[Extracted data entries]
======
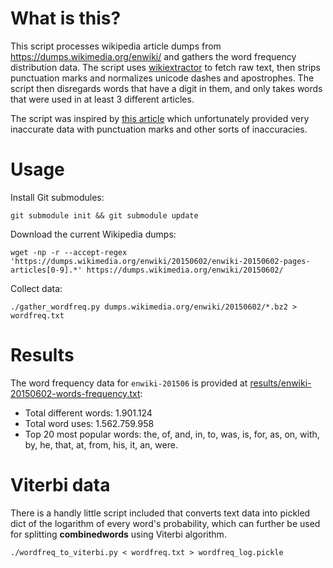 # What is this?

This script processes wikipedia article dumps from https://dumps.wikimedia.org/enwiki/ and gathers the word frequency distribution data. The script uses [wikiextractor](https://github.com/attardi/wikiextractor) to fetch raw text, then strips punctuation marks and normalizes unicode dashes and apostrophes. The script then disregards words that have a digit in them, and only takes words that were used in at least 3 different articles.

The script was inspired by [this article](http://imonad.com/seo/wikipedia-word-frequency-list/) which unfortunately provided very inaccurate data with punctuation marks and other sorts of inaccuracies.

# Usage

Install Git submodules:

    git submodule init && git submodule update

Download the current Wikipedia dumps:

    wget -np -r --accept-regex 'https://dumps.wikimedia.org/enwiki/20150602/enwiki-20150602-pages-articles[0-9].*' https://dumps.wikimedia.org/enwiki/20150602/
    
Collect data:
    
    ./gather_wordfreq.py dumps.wikimedia.org/enwiki/20150602/*.bz2 > wordfreq.txt

# Results

The word frequency data for `enwiki-201506` is provided at [results/enwiki-20150602-words-frequency.txt](results/enwiki-20150602-words-frequency.txt):

* Total different words: 1.901.124
* Total word uses: 1.562.759.958
* Top 20 most popular words: the, of, and, in, to, was, is, for, as, on, with, by, he, that, at, from, his, it, an, were.

# Viterbi data

There is a handly little script included that converts text data into pickled dict of the logarithm of every word's probability, which can further be used for splitting **combinedwords** using Viterbi algorithm.

    ./wordfreq_to_viterbi.py < wordfreq.txt > wordfreq_log.pickle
======
Output each entry verbatim; none of the pictures should be included.

 # What is this?

This script processes wikipedia article dumps from https://dumps.wikimedia.org/enwiki/ and gathers the word frequency distribution data. The script uses [wikiextractor](https://github.com/attardi/wikiextractor) to fetch raw text, then strips punctuation marks and normalizes unicode dashes and apostrophes. The script then disregards words that have a digit in them, and only takes words that were used in at least 3 different articles.

The script was inspired by [this article](http://imonad.com/seo/wikipedia-word-frequency-list/) which unfortunately provided very inaccurate data with punctuation marks and other sorts of inaccuracies.

# Usage

Install Git submodules:

    git submodule init && git submodule update

Download the current Wikipedia dumps:

    wget -np -r --accept-regex 'https://dumps.wikimedia.org/enwiki/20150602/enwiki-20150602-pages-articles[0-9].*' https://dumps.wikimedia.org/enwiki/20150602/
    
Collect data:
    
    ./gather_wordfreq.py dumps.wikimedia.org/enwiki/20150602/*.bz2 > wordfreq.txt

# Results

The word frequency data for `enwiki-201506` is provided at [results/enwiki-20150602-words-frequency.txt](results/enwiki-20150602-words-frequency.txt):

* Total different words: 1.901.124
* Total word uses: 1.562.759.958
* Top 20 most popular words: the, of, and, in, to, was, is, for, as, on, with, by, he, that, at, from, his, it, an, were.

# Viterbi data

There is a handly little script included that converts text data into pickled dict of the logarithm of every word's probability, which can further be used for splitting **combinedwords** using Viterbi algorithm.

    ./wordfreq_to_viterbi.py < wordfreq.txt > wordfreq_log.pickle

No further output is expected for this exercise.